Crafter of the Month - Antonio Brassea
Antonio loved art. All kinds. He dabbled in cartoon sketches, serious sketches, and painting. But carving was the one "art" he loved the most. Creating something out of a chunk of wood, only he being able to see the vision that wood would someday be, that was his passion in art.
But, with a wife and child to support, art was not an option for work that he could follow. He was a passionate man, but a very quiet one. Even shy. (unless angered). Which is why it was always comical to see how many people, especially restaurant maitre'd's and waiters mistook him for a mafia figure. He had that look!!! Dark, handsome, strong and steely. He used to laugh about how one Italian restaurant in Oakland, California that he took his family to several times a month used to believe he was a local "Don". Another time he took his wife, daughter and son in law to an Italian restaurant in one of the casinos in Reno, Nevada and the staff did everything except kneel down and kiss his ring.
But Lucky Luciano he was not.
Family was everything to Antonio.
He was an artist at heart, but not a salesperson, so getting his artwork in front of the public eye and financed through sales was something he never accomplished. That didn’t stop him however from making it a wonderful hobby that was treasured by all fortunate enough to be gifted by one of his creations.
He grew up in California with an older brother and three sisters. But Antonio was in an accident as a child that resulted in a stay of three years in the hospital. Though he got through that, and many thought he wouldn’t, years later, as a result of that accident he lost his left leg. But that didn’t stop him, and he was soon back at work as a tanner for Manasse Block Tanning Co., and carving and drawing at home during the evenings and weekends when not enjoying toiling in his garden…like his father had done before him.
His “Italian Princess” of a daughter put him through some trying times while she was a teenager, but he managed to get through that time too, with his beautiful wife Dorothy by his side, and when he was gifted with three grandchildren, and then, years later, with six great grandchildren, he was ecstatic.
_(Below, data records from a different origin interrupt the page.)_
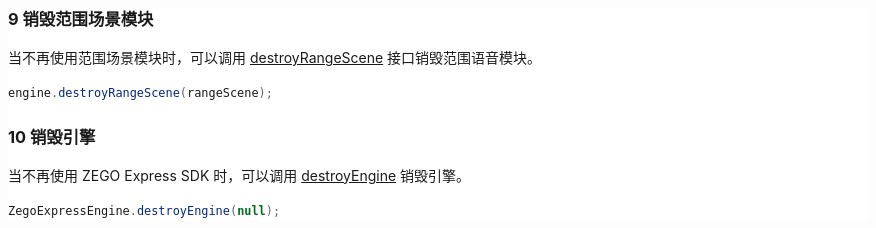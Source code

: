 ### 9 销毁范围场景模块

当不再使用范围场景模块时，可以调用 [destroyRangeScene](https://doc-zh.zego.im/article/api?doc=Express_Video_SDK_API~java_android~class~ZegoExpressEngine#destroy-range-scene) 接口销毁范围语音模块。

```java
engine.destroyRangeScene(rangeScene);
```

### 10 销毁引擎

当不再使用 ZEGO Express SDK 时，可以调用 [destroyEngine](https://doc-zh.zego.im/article/api?doc=Express_Video_SDK_API~java_android~class~ZegoExpressEngine#destroy-engine) 销毁引擎。

```java
ZegoExpressEngine.destroyEngine(null);
```
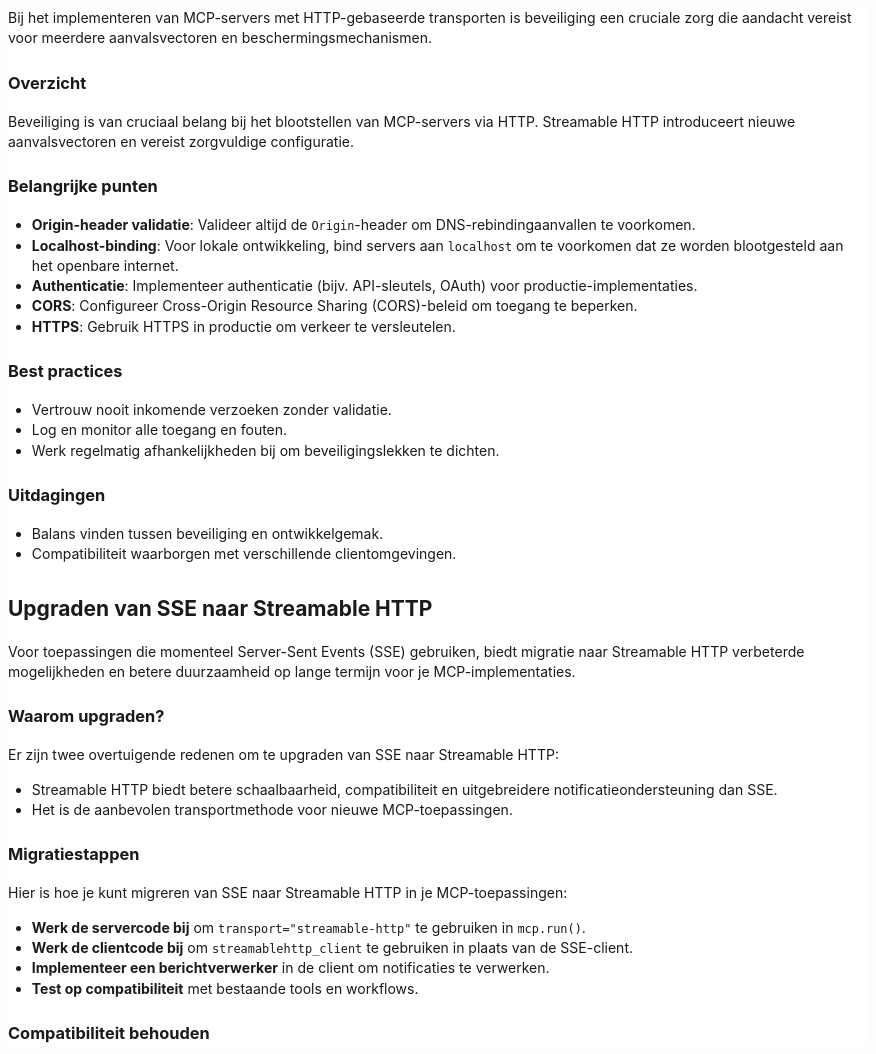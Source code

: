 Bij het implementeren van MCP-servers met HTTP-gebaseerde transporten is beveiliging een cruciale zorg die aandacht vereist voor meerdere aanvalsvectoren en beschermingsmechanismen.

### Overzicht

Beveiliging is van cruciaal belang bij het blootstellen van MCP-servers via HTTP. Streamable HTTP introduceert nieuwe aanvalsvectoren en vereist zorgvuldige configuratie.

### Belangrijke punten

- **Origin-header validatie**: Valideer altijd de `Origin`-header om DNS-rebindingaanvallen te voorkomen.
- **Localhost-binding**: Voor lokale ontwikkeling, bind servers aan `localhost` om te voorkomen dat ze worden blootgesteld aan het openbare internet.
- **Authenticatie**: Implementeer authenticatie (bijv. API-sleutels, OAuth) voor productie-implementaties.
- **CORS**: Configureer Cross-Origin Resource Sharing (CORS)-beleid om toegang te beperken.
- **HTTPS**: Gebruik HTTPS in productie om verkeer te versleutelen.

### Best practices

- Vertrouw nooit inkomende verzoeken zonder validatie.
- Log en monitor alle toegang en fouten.
- Werk regelmatig afhankelijkheden bij om beveiligingslekken te dichten.

### Uitdagingen

- Balans vinden tussen beveiliging en ontwikkelgemak.
- Compatibiliteit waarborgen met verschillende clientomgevingen.

## Upgraden van SSE naar Streamable HTTP

Voor toepassingen die momenteel Server-Sent Events (SSE) gebruiken, biedt migratie naar Streamable HTTP verbeterde mogelijkheden en betere duurzaamheid op lange termijn voor je MCP-implementaties.

### Waarom upgraden?
Er zijn twee overtuigende redenen om te upgraden van SSE naar Streamable HTTP:

- Streamable HTTP biedt betere schaalbaarheid, compatibiliteit en uitgebreidere notificatieondersteuning dan SSE.
- Het is de aanbevolen transportmethode voor nieuwe MCP-toepassingen.

### Migratiestappen

Hier is hoe je kunt migreren van SSE naar Streamable HTTP in je MCP-toepassingen:

- **Werk de servercode bij** om `transport="streamable-http"` te gebruiken in `mcp.run()`.
- **Werk de clientcode bij** om `streamablehttp_client` te gebruiken in plaats van de SSE-client.
- **Implementeer een berichtverwerker** in de client om notificaties te verwerken.
- **Test op compatibiliteit** met bestaande tools en workflows.

### Compatibiliteit behouden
Antonio has dozens of carvings to his credit….some fanciful, some serious, but all are fantastic in their own way. From primitive type carvings of Indians to distressed Monks, from elephants to horses, cartoon cowboys to tiny mice and golfers, 3d carved pictures and wooden western guns. Over the years he’s basically done it all, but never for money. Nope. Antonio’s carvings have always been a work of joy for him, and beautiful, treasured gifts for his family and friends. And he never used anything more than a regular knife and chisel to carve, and then a bit of sandpaper. Some of his carvings are stained, a rare few are painted. The finish of the piece always a mystery until he set his tools down, a sign that the piece was complete.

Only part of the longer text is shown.